The security clearance for Donald Trump may soon be up for review. The one he has came with the job and required no independent investigation of his character, judgment, personal conduct, financial history, abuse of drugs, respect for the law, allegiance to the Constitution, freedom from foreign influence, or mental and emotional health. It has been the government’s general practice to assume that presidents and other high-level officials continue to enjoy the nation’s trust on leaving office, but their access to classified information is a matter of custom, not of any right established in law. If he is out of office next January 20, Trump’s access to secrets would be a matter for the next president to approve or deny or ask someone else to weigh and consider, quietly in committee, or, perhaps, with a broader end in view, on the grand scale by a commission.
Trump himself has sometimes wielded a president’s control over secrets like a blunt instrument. Two years ago, angered by criticism, he noisily revoked the clearance of former CIA director John Brennan, denouncing him as “a loudmouth, partisan, political hack who cannot be trusted with the secrets to our country!” Trump added that he was “evaluating” nine other government officials for similar treatment but then let it drop. Even in Brennan’s case, as so often with Trump’s promises and threats, there was no follow-through, and it appears that Brennan’s access to secret matters remains intact.
With Brennan, Trump was acting vindictively. With Trump, a future president should act soberly and deliberately to resolve open questions that go to the heart of the ability of the United States to govern and protect itself—most importantly, to determine the true nature of Trump’s relationship with Russian oligarchs, Russian banks, Russian president Vladimir Putin, and the Russian intelligence service. Trump’s path is littered with large clues, among them his flattery of Putin, his refusal to credit intelligence findings about Russian interference in the election of 2016, his casual tolerance of the Russian seizure of Crimea and its covert war with Ukraine, and his many dismissive remarks about the NATO military alliance on which the security of most of Europe depends.

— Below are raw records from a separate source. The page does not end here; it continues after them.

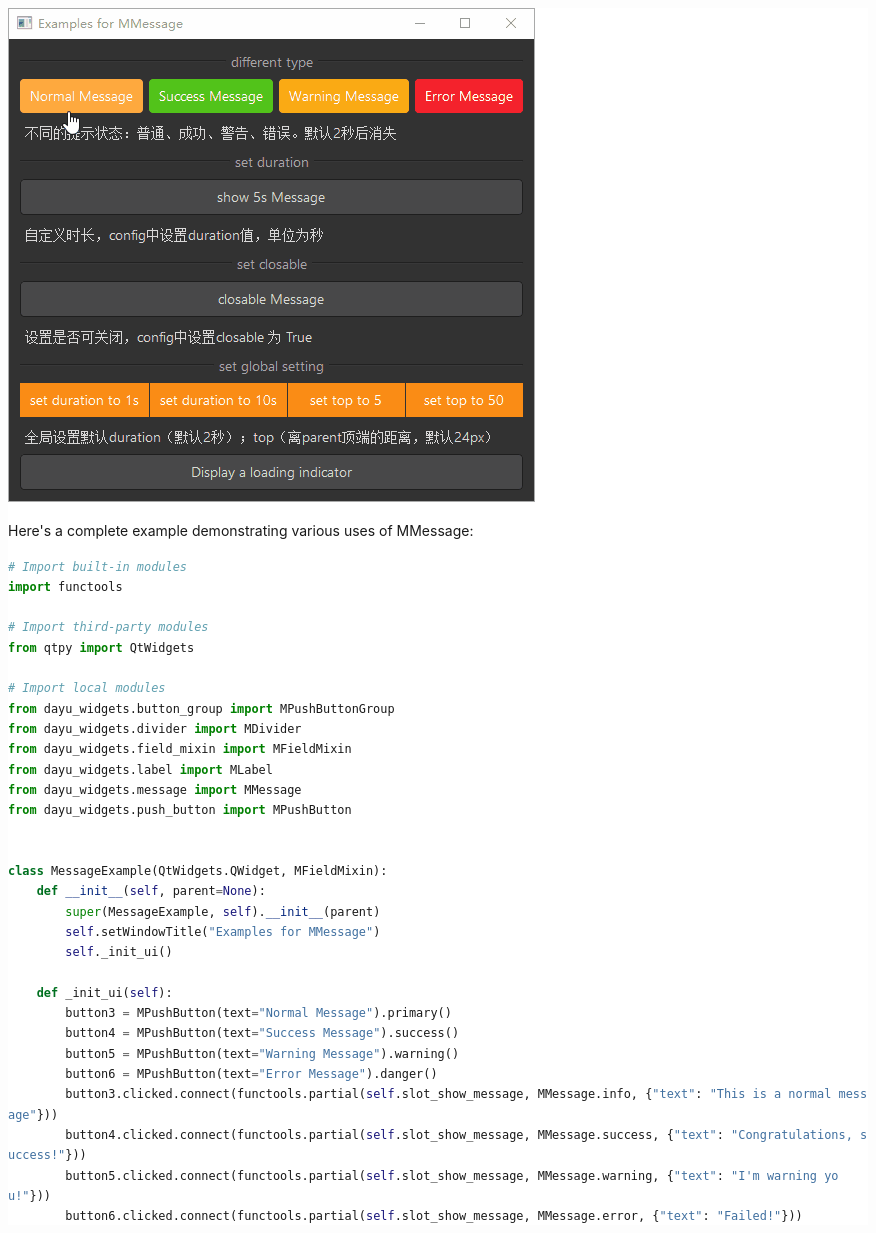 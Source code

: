 ![MMessage Demo](../_media/screenshots/message.gif)

Here's a complete example demonstrating various uses of MMessage:

```python
# Import built-in modules
import functools

# Import third-party modules
from qtpy import QtWidgets

# Import local modules
from dayu_widgets.button_group import MPushButtonGroup
from dayu_widgets.divider import MDivider
from dayu_widgets.field_mixin import MFieldMixin
from dayu_widgets.label import MLabel
from dayu_widgets.message import MMessage
from dayu_widgets.push_button import MPushButton


class MessageExample(QtWidgets.QWidget, MFieldMixin):
    def __init__(self, parent=None):
        super(MessageExample, self).__init__(parent)
        self.setWindowTitle("Examples for MMessage")
        self._init_ui()

    def _init_ui(self):
        button3 = MPushButton(text="Normal Message").primary()
        button4 = MPushButton(text="Success Message").success()
        button5 = MPushButton(text="Warning Message").warning()
        button6 = MPushButton(text="Error Message").danger()
        button3.clicked.connect(functools.partial(self.slot_show_message, MMessage.info, {"text": "This is a normal message"}))
        button4.clicked.connect(functools.partial(self.slot_show_message, MMessage.success, {"text": "Congratulations, success!"}))
        button5.clicked.connect(functools.partial(self.slot_show_message, MMessage.warning, {"text": "I'm warning you!"}))
        button6.clicked.connect(functools.partial(self.slot_show_message, MMessage.error, {"text": "Failed!"}))
```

About Russia we confront questions that should not be allowed to go unanswered. Why do the Russians favor Trump? Why does Trump let them? Has he blocked American intelligence organizations from collecting information on these matters or sharing it with allies? Has he gone beyond the control of secrets to the purging of intelligence files? Which officers of the government have enabled him to establish, maintain, and extend his control over what we know? Trump’s true relationship to Russia is far from the only question about his tenure in the White House needing investigation, but it is probably the biggest one—unless his efforts to engineer his reelection are a bigger, darker, more troubling thing even than Russia.
Republicans have been afraid of looking into these matters, but they are not alone. Democrats are also fearful of what they might find, and there is a backdoor at hand. It would be a simple matter for the Office of the Director of National Intelligence (ODNI) to sidestep the question of whether Trump can be trusted. Trump can ask, but the ODNI determines what he shall receive. Former presidents wanting information these days are routinely given an iPad with text and graphics that may include intelligence at all four levels of classification, from Confidential to Sensitive Compartmented Information. Or they may get harmless gossip about foreign leaders mixed with analytical blather. ODNI decides.
It has been the custom of presidents to wipe the slate clean between administrations, leave troublesome questions to historians, and pick no big fights that would invite retaliation after the next change of administration. When Barack Obama took office in 2009 he called for no aggressive investigation into matters crying for explanation, like Vice President Cheney’s secret conversations with big oil companies while setting energy policy or the decision to invade Iraq. The biggest open question allowed to die was why the Bush administration ignored the many warnings it received of the terrorist attacks that killed thousands of Americans on September 11. Obama chose to leave these questions to the historians.
But Trump falls into a different category. Sixteen months ago the ABC News anchor George Stephanopoulos asked Trump if his campaign would accept information from a foreign government or turn it over to the FBI. “I think maybe you do both,” Trump said.
I think you might want to listen, there isn’t anything wrong with listening. If somebody called from a country, Norway, [for example, and said] “we have information on your opponent”—oh, I think I’d want to hear it.
Hear what? Obtained how? Promised when? For what reward?
To ignore these open questions about the Trump campaign in 2016 is to invite future candidates, in touch with other intelligence services, to do the same. Telling him he cannot be trusted, and explaining why to the world, will go beyond messy. But nobody has ever called Trump to account, and it is time.